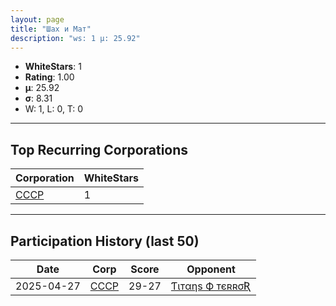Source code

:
 ```yaml
---
layout: page
title: "Шах и Мат"
description: "ws: 1 μ: 25.92"
---
```

- **WhiteStars**: 1
- **Rating**: 1.00
- **μ**: 25.92  
- **σ**: 8.31
- W: 1, L: 0, T: 0

---

## Top Recurring Corporations

| Corporation | WhiteStars |
| --- | --- |
| [СССР](https://ws.tsl.rocks/corp/9291f24e53a2d2d23f3f2fa934a9db2247ebfc94e3a48666dbdf0e2d160c4cfd/) | 1 |

---

## Participation History (last 50)

| Date | Corp | Score | Opponent |
| --- | --- | --- | --- |
| 2025-04-27 | [СССР](https://ws.tsl.rocks/corp/9291f24e53a2d2d23f3f2fa934a9db2247ebfc94e3a48666dbdf0e2d160c4cfd/) | 29-27 | [Ƭιтαηѕ Ф тєʀʀσƦ](https://ws.tsl.rocks/corp/61696db57416971a365d3034c85eb5815c9ff04c0fbe5fa4be99689883df54af/) |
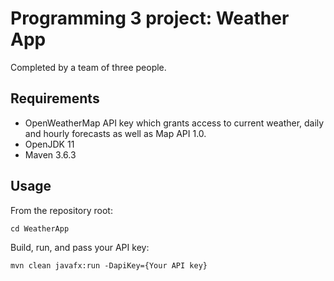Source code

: # Programming 3 project: Weather App
Completed by a team of three people.

## Requirements
- OpenWeatherMap API key which grants access to current weather, daily and hourly forecasts as well as Map API 1.0.
- OpenJDK 11
- Maven 3.6.3

## Usage
From the repository root:
```
cd WeatherApp
```
Build, run, and pass your API key:
```
mvn clean javafx:run -DapiKey={Your API key}
```
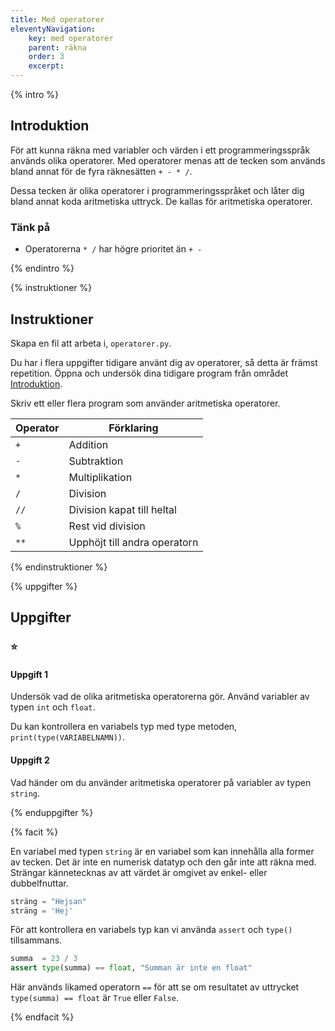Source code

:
 ```yaml
---
title: Med operatorer
eleventyNavigation:
    key: med operatorer
    parent: räkna
    order: 3
    excerpt: 
---
```


{% intro %}

## Introduktion

För att kunna räkna med variabler och värden i ett programmeringsspråk används olika operatorer.
Med operatorer menas att de tecken som används bland annat för de fyra räknesätten ```+ - * /```.

Dessa tecken är olika operatorer i programmeringsspråket och låter dig bland annat koda aritmetiska uttryck. De kallas för aritmetiska operatorer.

### Tänk på

- Operatorerna ```* /``` har högre prioritet än ```+ -```

{% endintro %}

{% instruktioner %}

## Instruktioner

Skapa en fil att arbeta i, ```operatorer.py```.

Du har i flera uppgifter tidigare använt dig av operatorer, så detta är främst repetition. Öppna och undersök dina tidigare program från området [Introduktion](/variabler/introduktion).

Skriv ett eller flera program som använder aritmetiska operatorer.

|Operator|Förklaring|
|---|---|
|`+`|Addition|
|`-`|Subtraktion|
|`*`|Multiplikation|
|`/`|Division|
|`//`|Division kapat till heltal|
|`%`|Rest vid division|
|`**`|Upphöjt till andra operatorn|

{% endinstruktioner %}

{% uppgifter %}

## Uppgifter
### ⭐
#### Uppgift 1

Undersök vad de olika aritmetiska operatorerna gör.
Använd variabler av typen ```int``` och ```float```.

Du kan kontrollera en variabels typ med type metoden, ```print(type(VARIABELNAMN))```.

#### Uppgift 2

Vad händer om du använder aritmetiska operatorer på variabler av typen ```string```.

{% enduppgifter %}

{% facit %}

En variabel med typen ```string``` är en variabel som kan innehålla alla former av tecken. Det är inte en numerisk datatyp och den går inte att räkna med.
Strängar kännetecknas av att värdet är omgivet av enkel- eller dubbelfnuttar.

```python
sträng = "Hejsan"
sträng = 'Hej'
```

För att kontrollera en variabels typ kan vi använda ```assert``` och ```type()``` tillsammans. 
```python
summa  = 23 / 3
assert type(summa) == float, "Summan är inte en float"
```

Här används likamed operatorn ```==``` för att se om resultatet av uttrycket ```type(summa) == float``` är ```True``` eller ```False```.

{% endfacit %}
════════════════════
__WHAT NEEDS TO BE DONE__. Write down how many lines above contain the string "title", and nothing besides.

__WRITTEN RESPONSE__. 2